19話 なんとなく丸く収まった



(第三者視点)

「…会長、こちらに資料まとめておきました」
「ああ、ありがとうございます。三藤先輩」
「いえ」

遥と鬼島がめでたく恋人同士となって一週間。

生徒会は順調に機能していた。そして、突然の遥の生徒会長就任に対する校内の混乱も収まりつつあった。

「…はぁ」
「…」
「……ふー」
「……あの」
「なんですか?」

無言でため息をついたり、物憂げに窓の外を見る遥に我慢し切れる、庶務の四郷が話しかける。

「遥会長、さっきからため息ばっかですけど」
「あー…ごめん、なんでもないから…はぁ…」
「…」

遥のその態度がどれだけ美しかろうと、四郷にとっては苛々するだけだ。

「五色塚先輩、どうにかしてくれないですか。

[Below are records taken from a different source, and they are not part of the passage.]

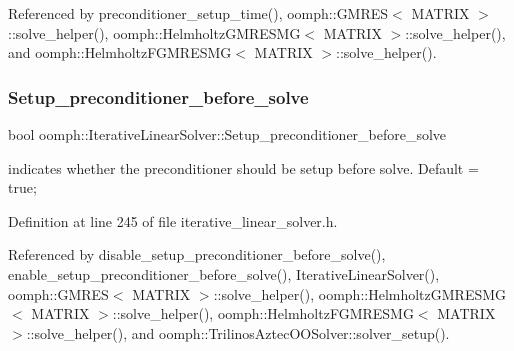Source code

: Referenced by preconditioner\+\_\+setup\+\_\+time(), oomph\+::\+G\+M\+R\+E\+S$<$ M\+A\+T\+R\+I\+X $>$\+::solve\+\_\+helper(), oomph\+::\+Helmholtz\+G\+M\+R\+E\+S\+M\+G$<$ M\+A\+T\+R\+I\+X $>$\+::solve\+\_\+helper(), and oomph\+::\+Helmholtz\+F\+G\+M\+R\+E\+S\+M\+G$<$ M\+A\+T\+R\+I\+X $>$\+::solve\+\_\+helper().

\mbox{\label{classoomph_1_1IterativeLinearSolver_af0344cc8a3a850f160973f1d44bf20f2}} 
\subsubsection{\texorpdfstring{Setup\+\_\+preconditioner\+\_\+before\+\_\+solve}{Setup\_preconditioner\_before\_solve}}
{\footnotesize\ttfamily bool oomph\+::\+Iterative\+Linear\+Solver\+::\+Setup\+\_\+preconditioner\+\_\+before\+\_\+solve\hspace{0.3cm}{\ttfamily [protected]}}



indicates whether the preconditioner should be setup before solve. Default = true; 



Definition at line 245 of file iterative\+\_\+linear\+\_\+solver.\+h.



Referenced by disable\+\_\+setup\+\_\+preconditioner\+\_\+before\+\_\+solve(), enable\+\_\+setup\+\_\+preconditioner\+\_\+before\+\_\+solve(), Iterative\+Linear\+Solver(), oomph\+::\+G\+M\+R\+E\+S$<$ M\+A\+T\+R\+I\+X $>$\+::solve\+\_\+helper(), oomph\+::\+Helmholtz\+G\+M\+R\+E\+S\+M\+G$<$ M\+A\+T\+R\+I\+X $>$\+::solve\+\_\+helper(), oomph\+::\+Helmholtz\+F\+G\+M\+R\+E\+S\+M\+G$<$ M\+A\+T\+R\+I\+X $>$\+::solve\+\_\+helper(), and oomph\+::\+Trilinos\+Aztec\+O\+O\+Solver\+::solver\+\_\+setup().

\mbox{\label{classoomph_1_1IterativeLinearSolver_ab90d7e7780e709946dd0540a146186b5}}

昔からの知り合いなんですよね?」
「………き、ま」
「はい?」
「き…く、…」
「は???」
「落ち着きなよ〜四郷。苛々が顔に出過ぎてヤンキー化してんじゃん。五ちゃんもどしたの?」

ふむふむ、と耳元で聞きとった会計の八宮は、微妙そうな顔をした。

「あー…」
「なんなんすか。八宮先輩」
「なぁんかねぇ、会長鬼島と会うまでが長すぎて悲しんでるんだろうってさ」
「は???あと三十分で仕事終わるんですけど?????なんなんすか????は??何???」
「キレすぎ〜こわ〜い…」

八宮は自分の席に戻るとパソコンに向かいながら遥に声をかけた。

「かいちょ〜くん、もういいよ〜後は。早く鬼島んとこ行ってきたら」
「え?いいんですか?それじゃあ遠慮なく!」

うぜえーーーー!!と内心叫びながら四郷は扉を開けて遥を部屋の外へ蹴りだした。

「どうぞごゆっくり!!」
「四郷、落ち着きなさい…」
「うぜーってあれは!最初会った時もうざきもいって思ったけど!今もうぜえ!リア充うぜえ!!」
「やだー四郷ってば、生理?」
「俺は男ですけど」

八宮がマイペースに知ってるよ〜と笑う。
四郷ははちきれそうな頭の血管を鎮めながら、仕事を開始した。



「先輩〜」
「よお、唯人。んだよ、仕事中だろ?」
「生徒会の先輩方が仕事はいいから行けって…先輩、会いたかったです」
「お前なァ、仕事行く前に会ったばっかだろーが。しかもあんなにキスしてやったのに」
「そんなんじゃ足りないんです〜」

いちゃいちゃいちゃいちゃといちゃつく、風紀委員長と生徒会長。
その光景に、ある腐男子は鼻血を出し、別の腐男子はケンカップルじゃない風紀委員長と生徒会長なんて!と憤慨した。一般生徒はなま暖かい目でみつつ…うぜえ…と思っていた。

これが最近の普通の日常である。

「副委員長、またですよ…委員長にいい加減にやめるようにいいましょうよ」
「言ったところでだろ。ほっとけ。あのウザップル」
「…触らぬ神にたたりなし」
「そうそう」

こうして、学園内の超絶美男美女ウザップルは一般の生徒にも、親衛隊にも黙認され、あるいは「うぜえ…」と思われながらも受け入れられていった。

そして遥の美形さにも、周囲はあまり関心を示さなくなっていった。


「…このままでいいんだよ」

甲木が小さくつぶやいた言葉は、ウザップルの吐きそうな甘い言葉にかき消された。